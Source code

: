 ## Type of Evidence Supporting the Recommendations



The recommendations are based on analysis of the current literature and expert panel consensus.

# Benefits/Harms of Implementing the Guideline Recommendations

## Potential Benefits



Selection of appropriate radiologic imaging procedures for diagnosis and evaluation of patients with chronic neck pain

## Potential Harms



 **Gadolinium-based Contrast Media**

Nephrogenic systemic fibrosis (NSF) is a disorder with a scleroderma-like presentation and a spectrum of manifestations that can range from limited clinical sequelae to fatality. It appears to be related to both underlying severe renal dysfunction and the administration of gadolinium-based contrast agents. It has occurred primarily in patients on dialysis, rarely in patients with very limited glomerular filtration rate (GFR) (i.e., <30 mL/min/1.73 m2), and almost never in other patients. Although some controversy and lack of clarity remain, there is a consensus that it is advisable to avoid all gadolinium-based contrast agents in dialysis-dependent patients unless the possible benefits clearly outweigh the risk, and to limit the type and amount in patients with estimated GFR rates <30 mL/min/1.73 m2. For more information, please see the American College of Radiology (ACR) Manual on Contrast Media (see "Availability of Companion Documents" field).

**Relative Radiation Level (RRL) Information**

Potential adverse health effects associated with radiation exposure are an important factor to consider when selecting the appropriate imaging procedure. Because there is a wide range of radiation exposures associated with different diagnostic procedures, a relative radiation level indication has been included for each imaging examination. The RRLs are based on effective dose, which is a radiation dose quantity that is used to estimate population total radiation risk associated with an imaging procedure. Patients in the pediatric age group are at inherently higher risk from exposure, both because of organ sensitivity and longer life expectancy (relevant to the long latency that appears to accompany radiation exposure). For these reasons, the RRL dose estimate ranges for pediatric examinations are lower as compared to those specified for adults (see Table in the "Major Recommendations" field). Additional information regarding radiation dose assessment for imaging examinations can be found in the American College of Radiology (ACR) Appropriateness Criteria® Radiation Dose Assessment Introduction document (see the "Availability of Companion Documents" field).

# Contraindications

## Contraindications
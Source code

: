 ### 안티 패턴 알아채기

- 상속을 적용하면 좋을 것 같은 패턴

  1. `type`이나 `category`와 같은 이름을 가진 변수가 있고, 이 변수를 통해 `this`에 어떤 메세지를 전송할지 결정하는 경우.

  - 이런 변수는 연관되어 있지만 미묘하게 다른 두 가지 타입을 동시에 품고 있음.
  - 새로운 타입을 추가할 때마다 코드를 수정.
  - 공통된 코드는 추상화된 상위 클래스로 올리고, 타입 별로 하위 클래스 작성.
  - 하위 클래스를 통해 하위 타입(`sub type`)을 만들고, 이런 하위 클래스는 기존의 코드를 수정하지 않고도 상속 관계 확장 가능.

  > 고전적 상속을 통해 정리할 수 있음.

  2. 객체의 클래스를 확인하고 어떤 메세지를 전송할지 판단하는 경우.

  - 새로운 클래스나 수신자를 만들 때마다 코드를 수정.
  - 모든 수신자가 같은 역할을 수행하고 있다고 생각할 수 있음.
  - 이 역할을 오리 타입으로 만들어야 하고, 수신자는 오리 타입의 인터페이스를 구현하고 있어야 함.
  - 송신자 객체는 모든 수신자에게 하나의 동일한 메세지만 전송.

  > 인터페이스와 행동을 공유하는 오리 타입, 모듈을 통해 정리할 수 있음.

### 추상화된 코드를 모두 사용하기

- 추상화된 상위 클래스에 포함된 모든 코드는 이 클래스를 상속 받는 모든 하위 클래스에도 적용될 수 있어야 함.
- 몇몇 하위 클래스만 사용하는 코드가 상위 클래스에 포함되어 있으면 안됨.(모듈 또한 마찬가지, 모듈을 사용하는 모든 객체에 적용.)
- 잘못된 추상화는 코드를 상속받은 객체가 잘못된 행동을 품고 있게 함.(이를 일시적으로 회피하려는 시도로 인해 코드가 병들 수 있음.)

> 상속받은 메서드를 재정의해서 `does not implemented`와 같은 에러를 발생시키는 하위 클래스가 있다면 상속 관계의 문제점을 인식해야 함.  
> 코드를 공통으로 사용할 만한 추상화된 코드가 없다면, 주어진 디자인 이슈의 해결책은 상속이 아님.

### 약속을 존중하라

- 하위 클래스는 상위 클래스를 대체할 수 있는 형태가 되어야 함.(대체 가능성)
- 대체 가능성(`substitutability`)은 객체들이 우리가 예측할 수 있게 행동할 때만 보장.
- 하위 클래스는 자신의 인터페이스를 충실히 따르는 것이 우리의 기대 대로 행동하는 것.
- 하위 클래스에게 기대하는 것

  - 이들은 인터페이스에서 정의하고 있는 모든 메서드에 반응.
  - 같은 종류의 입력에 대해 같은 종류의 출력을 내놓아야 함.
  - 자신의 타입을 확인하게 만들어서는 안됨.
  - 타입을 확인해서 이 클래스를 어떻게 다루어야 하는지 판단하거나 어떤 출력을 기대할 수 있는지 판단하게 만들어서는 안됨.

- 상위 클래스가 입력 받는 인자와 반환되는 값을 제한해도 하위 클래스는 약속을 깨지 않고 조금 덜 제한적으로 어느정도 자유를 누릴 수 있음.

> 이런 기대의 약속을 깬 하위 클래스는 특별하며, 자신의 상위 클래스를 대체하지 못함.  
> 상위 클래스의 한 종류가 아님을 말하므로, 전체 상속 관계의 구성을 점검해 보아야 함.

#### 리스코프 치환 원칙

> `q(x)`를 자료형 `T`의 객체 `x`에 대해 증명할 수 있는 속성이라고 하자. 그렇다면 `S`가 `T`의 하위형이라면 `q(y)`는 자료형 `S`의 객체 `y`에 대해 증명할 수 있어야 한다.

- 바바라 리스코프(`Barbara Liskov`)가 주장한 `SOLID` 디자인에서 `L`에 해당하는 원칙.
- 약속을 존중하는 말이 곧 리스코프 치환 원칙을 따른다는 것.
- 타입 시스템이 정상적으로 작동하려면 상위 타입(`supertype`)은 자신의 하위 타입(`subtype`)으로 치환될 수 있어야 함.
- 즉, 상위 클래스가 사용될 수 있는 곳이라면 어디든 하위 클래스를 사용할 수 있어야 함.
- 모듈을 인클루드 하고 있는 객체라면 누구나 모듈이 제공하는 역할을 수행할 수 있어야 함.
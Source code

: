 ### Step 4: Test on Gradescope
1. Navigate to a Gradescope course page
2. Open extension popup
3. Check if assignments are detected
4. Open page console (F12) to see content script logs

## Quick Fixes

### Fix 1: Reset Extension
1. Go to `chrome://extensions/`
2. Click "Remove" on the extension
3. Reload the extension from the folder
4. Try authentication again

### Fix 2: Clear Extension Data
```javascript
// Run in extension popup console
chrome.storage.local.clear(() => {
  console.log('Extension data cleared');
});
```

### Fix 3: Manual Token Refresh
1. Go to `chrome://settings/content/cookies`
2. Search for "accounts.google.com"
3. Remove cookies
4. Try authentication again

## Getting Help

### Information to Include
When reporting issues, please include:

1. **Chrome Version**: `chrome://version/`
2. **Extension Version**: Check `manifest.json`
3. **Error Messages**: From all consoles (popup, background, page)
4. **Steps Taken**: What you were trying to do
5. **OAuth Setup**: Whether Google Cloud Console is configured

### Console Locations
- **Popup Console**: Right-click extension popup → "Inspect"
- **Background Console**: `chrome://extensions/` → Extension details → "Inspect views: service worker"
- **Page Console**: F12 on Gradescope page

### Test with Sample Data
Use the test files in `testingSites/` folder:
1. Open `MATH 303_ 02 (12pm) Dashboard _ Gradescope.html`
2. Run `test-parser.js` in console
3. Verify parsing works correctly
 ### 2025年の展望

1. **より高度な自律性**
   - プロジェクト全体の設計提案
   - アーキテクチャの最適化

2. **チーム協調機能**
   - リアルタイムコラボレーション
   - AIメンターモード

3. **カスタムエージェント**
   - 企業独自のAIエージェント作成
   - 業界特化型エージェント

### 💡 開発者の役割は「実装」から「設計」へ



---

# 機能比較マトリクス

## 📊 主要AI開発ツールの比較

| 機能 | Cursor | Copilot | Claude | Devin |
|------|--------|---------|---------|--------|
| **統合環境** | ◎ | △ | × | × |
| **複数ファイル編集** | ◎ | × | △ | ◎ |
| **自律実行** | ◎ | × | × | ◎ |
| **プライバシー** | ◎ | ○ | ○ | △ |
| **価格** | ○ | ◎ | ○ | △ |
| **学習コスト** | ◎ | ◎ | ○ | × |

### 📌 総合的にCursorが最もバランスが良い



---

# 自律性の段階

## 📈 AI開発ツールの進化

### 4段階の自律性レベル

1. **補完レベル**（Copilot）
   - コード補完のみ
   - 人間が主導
○ ○ ○ ○ ○
• **What this task involves**: Your output should be the lines from the one with "## 📊 主要AI開発ツールの比較" through the last line of the entries above, copied exactly and nothing more.

• **Solution for this exercise**:
## 📊 主要AI開発ツールの比較

| 機能 | Cursor | Copilot | Claude | Devin |
|------|--------|---------|---------|--------|
| **統合環境** | ◎ | △ | × | × |
| **複数ファイル編集** | ◎ | × | △ | ◎ |
| **自律実行** | ◎ | × | × | ◎ |
| **プライバシー** | ◎ | ○ | ○ | △ |
| **価格** | ○ | ◎ | ○ | △ |
| **学習コスト** | ◎ | ◎ | ○ | × |

### 📌 総合的にCursorが最もバランスが良い



---

# 自律性の段階

## 📈 AI開発ツールの進化

### 4段階の自律性レベル

1. **補完レベル**（Copilot）
   - コード補完のみ
   - 人間が主導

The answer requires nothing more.